As the night drags on some of the miners are of course aware of the daughters ideas and the hard working miners of course give her some shit about sitting in offices writing about her new found love for all things ecological when of course one of the primary sources of today’s power which lights her comfortable offices can still be attributed to the coal the coal miners who bust their asses daily to put bread on the table for their families.
So as the night winds down she says she’ll spend her father’s last day in the coal mine with him to get some first hand experience of what her father has worked all his life for. It’s something that will add a little genuineness to her ecological writings and who knows, maybe give her the experience to perk up her writings with a little hands on work. Who knows, maybe this becomes a catalyst to bring a family closer together.
It doesn’t.
Now what follows becomes a psychological tale. During excavation a void is discovered by the “continuous miner” and shortly after that, all hell breaks loose with a cave in. Some miners perish, some are seriously hurt but the main group of miners are intact and they setup the contingencies for such disasters and busy themselves with locating miners that have yet to be accounted for.
In a brilliant move by the screenwriter(s) we now get a disaster story which occurred almost 100 years earlier which took the lives of 19 miners told by the father after the mine they’re in collapses.
This is where the spookiness sets in. It’s difficult to tell if the miners are experiencing something supernatural or if the things they are seeing might be brought on by “bad air” and the terrible predicament they find themselves in. Maybe the miners have turned on each other or maybe those distant screams are the wailings of the 19 miners who died some 100 odd years before now returned as disembodied, or in this cased, bodied, ghosts hell bent on revenge. We get this information at about the halfway point in the movie.
Now as I usually write no spoiler type reviews I think that’s as far as I will go with details of the movie. The final third of the movie carries on and we as the viewer also cannot tell what is actually going on, and this is the good part of the movie. What follows are scares and psychological twists presented to us as the viewer as we try to figure out what’s actually going on. This part of the movie is par for the course and if you’ve seen other mine horror’s, I don’t think you’ll find anything new here.

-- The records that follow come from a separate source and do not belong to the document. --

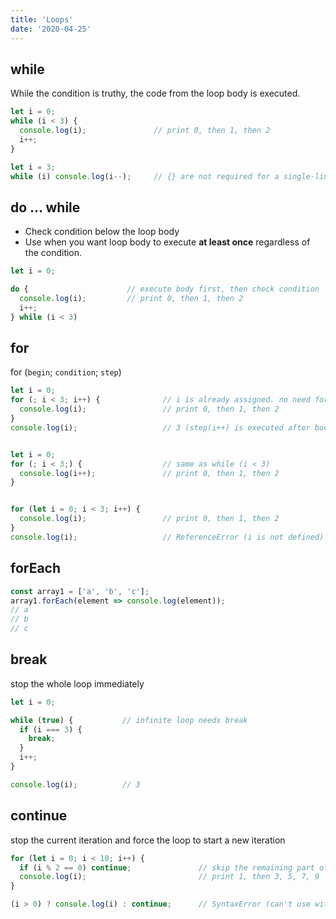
 ```yaml
---
title: 'Loops'
date: '2020-04-25'
---
```


## while

While the condition is truthy, the code from the loop body is executed.

```js
let i = 0;
while (i < 3) {
  console.log(i);               // print 0, then 1, then 2
  i++;
}

let i = 3;
while (i) console.log(i--);     // {} are not required for a single-line body
```

## do ... while

- Check condition below the loop body
- Use when you want loop body to execute **at least once** regardless of the condition.

```js
let i = 0;

do {                      // execute body first, then check condition
  console.log(i);         // print 0, then 1, then 2
  i++;
} while (i < 3)
```

## for

for (`begin`; `condition`; `step`)

```js
let i = 0;
for (; i < 3; i++) {              // i is already assigned. no need for 'begin'
  console.log(i);                 // print 0, then 1, then 2
}
console.log(i);                   // 3 (step(i++) is executed after body)


let i = 0;
for (; i < 3;) {                  // same as while (i < 3)
  console.log(i++);               // print 0, then 1, then 2
}


for (let i = 0; i < 3; i++) {
  console.log(i);                 // print 0, then 1, then 2
}
console.log(i);                   // ReferenceError (i is not defined)
```

## forEach

```js
const array1 = ['a', 'b', 'c'];
array1.forEach(element => console.log(element));
// a
// b
// c
```

## break

stop the whole loop immediately

```js
let i = 0;

while (true) {           // infinite loop needs break
  if (i === 3) {
    break;
  }
  i++;
}

console.log(i);          // 3
```

## continue

stop the current iteration and force the loop to start a new iteration

```js
for (let i = 0; i < 10; i++) {
  if (i % 2 == 0) continue;               // skip the remaining part of the body
  console.log(i);                         // print 1, then 3, 5, 7, 9
}

(i > 0) ? console.log(i) : continue;      // SyntaxError (can't use with ?)
```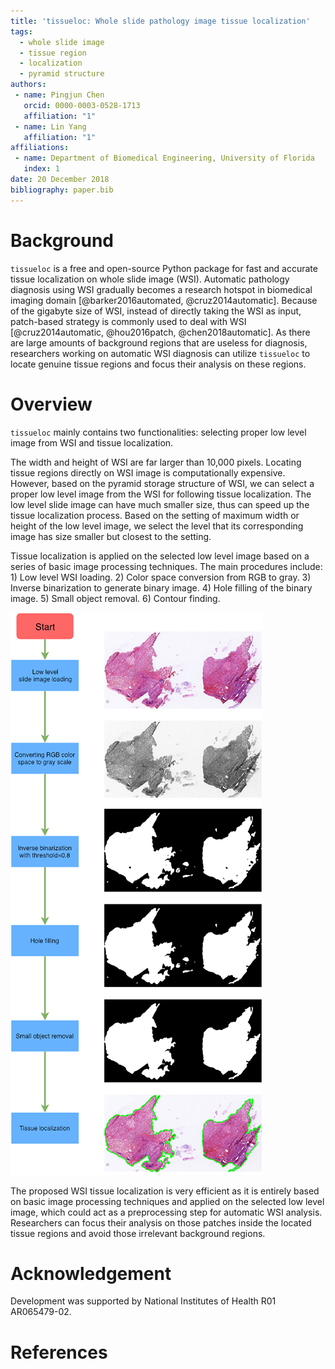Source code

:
 ```yaml
---
title: 'tissueloc: Whole slide pathology image tissue localization'
tags:
  - whole slide image
  - tissue region
  - localization
  - pyramid structure
authors:
 - name: Pingjun Chen
   orcid: 0000-0003-0528-1713
   affiliation: "1"
 - name: Lin Yang
   affiliation: "1"
affiliations:
 - name: Department of Biomedical Engineering, University of Florida
   index: 1
date: 20 December 2018
bibliography: paper.bib
---
```


# Background
``tissueloc`` is a free and open-source Python package for fast and accurate tissue localization on whole slide image (WSI). Automatic pathology diagnosis using WSI gradually becomes a research hotspot in biomedical imaging domain [@barker2016automated, @cruz2014automatic]. Because of the gigabyte size of WSI, instead of directly taking the WSI as input, patch-based strategy is commonly used to deal with WSI [@cruz2014automatic, @hou2016patch, @chen2018automatic]. As there are large amounts of background regions that are useless for diagnosis, researchers working on automatic WSI diagnosis can utilize ``tissueloc`` to locate genuine tissue regions and focus their analysis on these regions.


# Overview
``tissueloc`` mainly contains two functionalities: selecting proper low level image from WSI and tissue localization.

The width and height of WSI are far larger than 10,000 pixels. Locating tissue regions directly on WSI image is computationally expensive. However, based on the pyramid storage structure of WSI, we can select a proper low level image from the WSI for following tissue localization. The low level slide image can have much smaller size, thus can speed up the tissue localization process. Based on the setting of maximum width or height of the low level image, we select the level that its corresponding image has size smaller but closest to the setting.

Tissue localization is applied on the selected low level image based on
a series of basic image processing techniques. The main procedures include: 1) Low level WSI loading. 2) Color space conversion from RGB to gray. 3) Inverse binarization to generate binary image. 4) Hole filling of the binary image. 5) Small object removal. 6) Contour finding.

 ![Tissue localization pipeline. The main procedures include: 1) Low level image loading. 2) Color space conversion. 3) Inverse binarization. 4) Hole filling. 5) Small object removal. 6) Contour finding.](tissuelocPipeline.png)

The proposed WSI tissue localization is very efficient as it is entirely based on basic image processing techniques and applied on the selected low level image, which could act as a preprocessing step for automatic WSI analysis. Researchers can focus their analysis on those patches inside the located tissue regions and avoid those irrelevant background regions.

# Acknowledgement
Development was supported by National Institutes of Health R01 AR065479-02.

# References
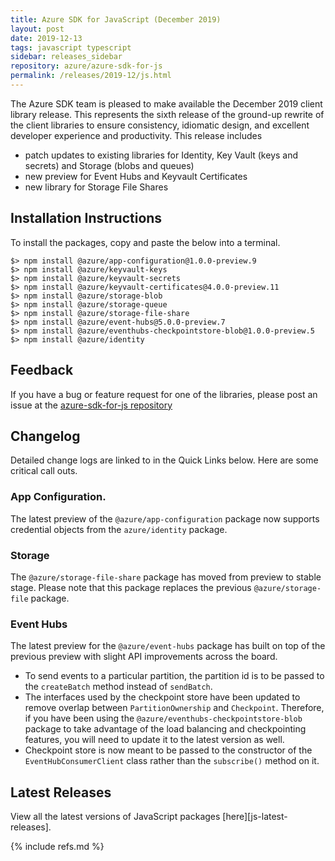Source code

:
 ```yaml
---
title: Azure SDK for JavaScript (December 2019)
layout: post
date: 2019-12-13
tags: javascript typescript
sidebar: releases_sidebar
repository: azure/azure-sdk-for-js
permalink: /releases/2019-12/js.html
---
```


The Azure SDK team is pleased to make available the December 2019 client library release. This represents the sixth release of the ground-up rewrite of the client libraries to ensure consistency, idiomatic design, and excellent developer experience and productivity. This release includes 
- patch updates to existing libraries for Identity, Key Vault (keys and secrets) and Storage (blobs and queues)
- new preview for Event Hubs and Keyvault Certificates
- new library for Storage File Shares

## Installation Instructions
To install the packages, copy and paste the below into a terminal.

    $> npm install @azure/app-configuration@1.0.0-preview.9
    $> npm install @azure/keyvault-keys
    $> npm install @azure/keyvault-secrets
    $> npm install @azure/keyvault-certificates@4.0.0-preview.11
    $> npm install @azure/storage-blob
    $> npm install @azure/storage-queue
    $> npm install @azure/storage-file-share
    $> npm install @azure/event-hubs@5.0.0-preview.7
    $> npm install @azure/eventhubs-checkpointstore-blob@1.0.0-preview.5
    $> npm install @azure/identity

## Feedback
If you have a bug or feature request for one of the libraries, please post an issue at the [azure-sdk-for-js repository](https://github.com/azure/azure-sdk-for-js/issues)

## Changelog
Detailed change logs are linked to in the Quick Links below. Here are some critical call outs.

### App Configuration.

The latest preview of the `@azure/app-configuration` package now supports credential objects from the `azure/identity` package.

### Storage

The `@azure/storage-file-share` package has moved from preview to stable stage.
Please note that this package replaces the previous `@azure/storage-file` package.

### Event Hubs

The latest preview for the `@azure/event-hubs` package has built on top of the previous preview with slight API improvements
across the board. 
- To send events to a particular partition, the partition id is to be passed to the `createBatch` method instead of `sendBatch`.
- The interfaces used by the checkpoint store have been updated to remove overlap between `PartitionOwnership` and `Checkpoint`.
Therefore, if you have been using the `@azure/eventhubs-checkpointstore-blob` package to take advantage
of the load balancing and checkpointing features, you will need to update it to the latest version as well.
- Checkpoint store is now meant to be passed to the constructor of the `EventHubConsumerClient` class rather than the
`subscribe()` method on it.

## Latest Releases

View all the latest versions of JavaScript packages [here][js-latest-releases].

{% include refs.md %}
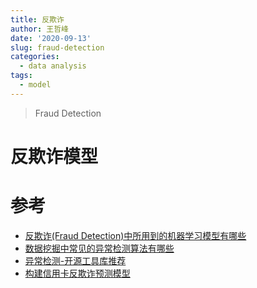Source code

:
 ```yaml
---
title: 反欺诈
author: 王哲峰
date: '2020-09-13'
slug: fraud-detection
categories:
  - data analysis
tags:
  - model
---
```


> Fraud Detection

# 反欺诈模型



# 参考

* [反欺诈(Fraud Detection)中所用到的机器学习模型有哪些](https://www.zhihu.com/question/30508773)
* [数据挖掘中常见的异常检测算法有哪些](https://www.zhihu.com/question/280696035/answer/417091151)
* [异常检测-开源工具库推荐](https://zhuanlan.zhihu.com/p/37132428)
* [构建信用卡反欺诈预测模型](https://zhuanlan.zhihu.com/p/30461746)

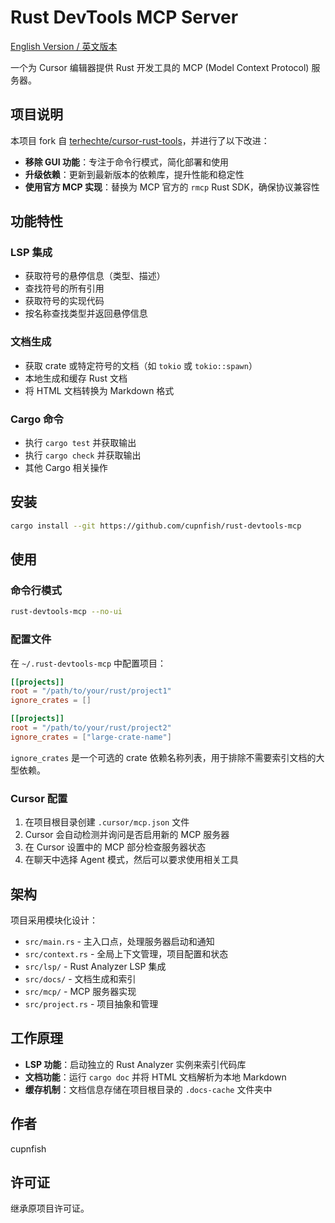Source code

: # Rust DevTools MCP Server

[English Version / 英文版本](README.md)

一个为 Cursor 编辑器提供 Rust 开发工具的 MCP (Model Context Protocol) 服务器。

## 项目说明

本项目 fork 自 [terhechte/cursor-rust-tools](https://github.com/terhechte/cursor-rust-tools.git)，并进行了以下改进：

- **移除 GUI 功能**：专注于命令行模式，简化部署和使用
- **升级依赖**：更新到最新版本的依赖库，提升性能和稳定性
- **使用官方 MCP 实现**：替换为 MCP 官方的 `rmcp` Rust SDK，确保协议兼容性

## 功能特性

### LSP 集成
- 获取符号的悬停信息（类型、描述）
- 查找符号的所有引用
- 获取符号的实现代码
- 按名称查找类型并返回悬停信息

### 文档生成
- 获取 crate 或特定符号的文档（如 `tokio` 或 `tokio::spawn`）
- 本地生成和缓存 Rust 文档
- 将 HTML 文档转换为 Markdown 格式

### Cargo 命令
- 执行 `cargo test` 并获取输出
- 执行 `cargo check` 并获取输出
- 其他 Cargo 相关操作

## 安装

```bash
cargo install --git https://github.com/cupnfish/rust-devtools-mcp
```

## 使用

### 命令行模式

```bash
rust-devtools-mcp --no-ui
```

### 配置文件

在 `~/.rust-devtools-mcp` 中配置项目：

```toml
[[projects]]
root = "/path/to/your/rust/project1"
ignore_crates = []

[[projects]]
root = "/path/to/your/rust/project2"
ignore_crates = ["large-crate-name"]
```

`ignore_crates` 是一个可选的 crate 依赖名称列表，用于排除不需要索引文档的大型依赖。

### Cursor 配置

1. 在项目根目录创建 `.cursor/mcp.json` 文件
2. Cursor 会自动检测并询问是否启用新的 MCP 服务器
3. 在 Cursor 设置中的 MCP 部分检查服务器状态
4. 在聊天中选择 Agent 模式，然后可以要求使用相关工具

## 架构

项目采用模块化设计：

- `src/main.rs` - 主入口点，处理服务器启动和通知
- `src/context.rs` - 全局上下文管理，项目配置和状态
- `src/lsp/` - Rust Analyzer LSP 集成
- `src/docs/` - 文档生成和索引
- `src/mcp/` - MCP 服务器实现
- `src/project.rs` - 项目抽象和管理

## 工作原理

- **LSP 功能**：启动独立的 Rust Analyzer 实例来索引代码库
- **文档功能**：运行 `cargo doc` 并将 HTML 文档解析为本地 Markdown
- **缓存机制**：文档信息存储在项目根目录的 `.docs-cache` 文件夹中

## 作者

cupnfish

## 许可证

继承原项目许可证。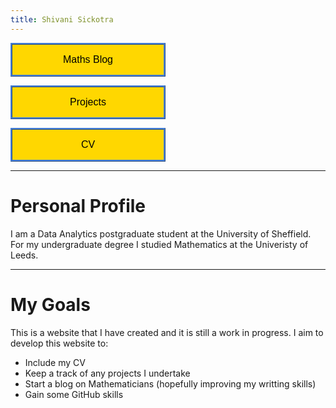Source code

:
 ```yaml
---
title: Shivani Sickotra
---
```

<form action="https://sickotra.github.io/maths">
    <input type="submit" style = "
  border: ridge #4780D5; /* Blue */
  color: black;
  background-color: #FFD700; /* Yellow */                                
  padding: 15px 25px;                               
  text-align: center;
  text-decoration: none;
  display: inline-block;
  width: calc(50% - 4px);
  font-size: 16px;
  margin: 0 auto;
  cursor: pointer;" value="Maths Blog" />
</form>

<form action="https://sickotra.github.io/projects">
    <input type="submit" style = "
  border: ridge #4780D5; /* Blue */
  color: black;
  background-color: #FFD700; /* Yellow */                                
  padding: 15px 25px;                               
  text-align: center;
  text-decoration: none;
  display: inline-block;
  width: calc(50% - 4px);
  font-size: 16px;
  margin: 0 auto;
  cursor: pointer;" value="Projects" />
</form>

<form action="https://sickotra.github.io/cv">
    <input type="submit" style = "
  border: ridge #4780D5; /* Blue */
  color: black;
  background-color: #FFD700; /* Yellow */                                
  padding: 15px 25px;                               
  text-align: center;
  text-decoration: none;
  display: inline-block;
  width: calc(50% - 4px);
  font-size: 16px;
  margin: 0 auto;
  cursor: pointer;" value="CV" />
</form>

-----------------------------------------------------------------

# Personal Profile 
I am a Data Analytics postgraduate student at the University of Sheffield. For my undergraduate degree I studied Mathematics at the Univeristy of Leeds.

-----------------------------------------------------------------

# My Goals 
This is a website that I have created and it is still a work in progress.
I aim to develop this website to:

* Include my CV
* Keep a track of any projects I undertake
* Start a blog on Mathematicians (hopefully improving my writting skills)
* Gain some GitHub skills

This was the bad part I was speaking about above.
Even the conclusion gets a little tropey and brings to mind a whiff of the ending of Descent, which is an actually good caving movie, though of course not mine specific. Because I’m writing an article about Beneath it was a movie that either gave me a little scare or I didn’t mind watching it. It’s not a great movie but you may enjoy it more if you’re into this type of setup. Some of the scares were good and the ambiguity in the somewhat tropey ending might even be satisfying if you’ve not seen it before.
Beneath was released in 2013 and features Brent Briscoe, Kurt Caceres, Eric Estebani, and Kelly Noonan. Directed by Ben Ketai and written by Patrick J. Doody and Chris Valenziano. Here’s the iMDB blurb:
Samantha “Sam” Marsh is in a bar during her father’s retirement party. After growing up in a small town coal mining community, she’s decided to study environmental law instead of following in her father’s footsteps. Her father has been struck with an illness related to his many years of mining coal and he can no longer work without risking his life. When the miners in the bar declare that Sam’s whole life is painting her nails and checking Facebook, and that she could never be a coal miner, Sam decides to prove them wrong and go down below with them. Unfortunately while down beneath the ground, the mine shaft collapses and she, her father and the other miners are trapped below, some killed instantly and others injured. Those left alive start to slowly go crazy as the oxygen runs out, and they worry that they’ll suffer the same fate as the urban legendary 19, nineteen miners buried alive and left for dead in the 1920’s.
iMDB Storyline
So if you’re into it, check it out. If not, I don’t think you’ll miss anything but I sure do appreciate you taking the time to read this article!